### Exercise prompt
Give the listing again, word for word, and let no picture into it.

### Data provided
Content starts

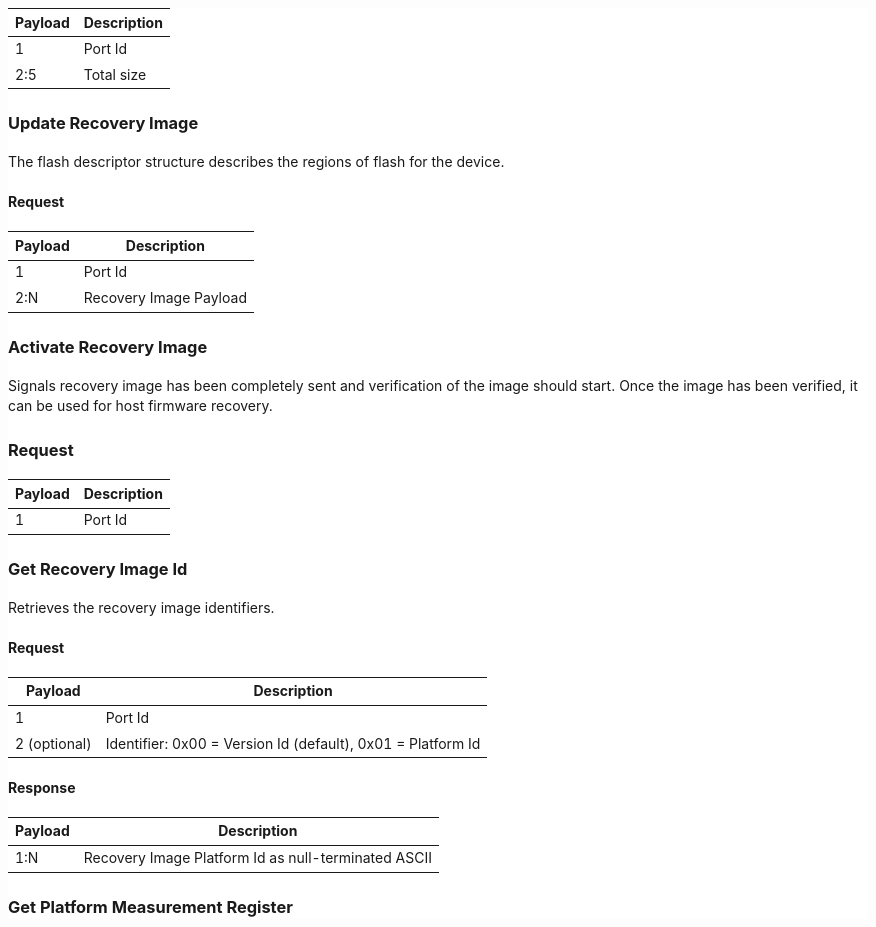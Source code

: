 | Payload | Description |
|---------|-------------|
| 1       | Port Id     |
| 2:5     | Total size  |


### Update Recovery Image

The flash descriptor structure describes the regions of flash for the device.

#### Request

| Payload | Description            |
|---------|------------------------|
| 1       | Port Id                |
| 2:N     | Recovery Image Payload |


### Activate Recovery Image

Signals recovery image has been completely sent and verification of the image should start.  Once the image has been verified, it can be used for host firmware recovery.

### Request

| Payload | Description |
|---------|-------------|
| 1       | Port Id     |


### Get Recovery Image Id

Retrieves the recovery image identifiers.

#### Request

| Payload      | Description                                                 |
|--------------|-------------------------------------------------------------|
| 1            | Port Id                                                     |
| 2 (optional) | Identifier: 0x00 = Version Id (default), 0x01 = Platform Id |

#### Response

| Payload | Description                                         |
|---------|-----------------------------------------------------|
| 1:N     | Recovery Image Platform Id as null-terminated ASCII |


### Get Platform Measurement Register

Content ends

### Solution for this task
Source code

: | Payload | Description |
|---------|-------------|
| 1       | Port Id     |
| 2:5     | Total size  |


### Update Recovery Image

The flash descriptor structure describes the regions of flash for the device.

#### Request

| Payload | Description            |
|---------|------------------------|
| 1       | Port Id                |
| 2:N     | Recovery Image Payload |


### Activate Recovery Image

Signals recovery image has been completely sent and verification of the image should start.  Once the image has been verified, it can be used for host firmware recovery.

### Request

| Payload | Description |
|---------|-------------|
| 1       | Port Id     |


### Get Recovery Image Id

Retrieves the recovery image identifiers.

#### Request

| Payload      | Description                                                 |
|--------------|-------------------------------------------------------------|
| 1            | Port Id                                                     |
| 2 (optional) | Identifier: 0x00 = Version Id (default), 0x01 = Platform Id |

#### Response

| Payload | Description                                         |
|---------|-----------------------------------------------------|
| 1:N     | Recovery Image Platform Id as null-terminated ASCII |


### Get Platform Measurement Register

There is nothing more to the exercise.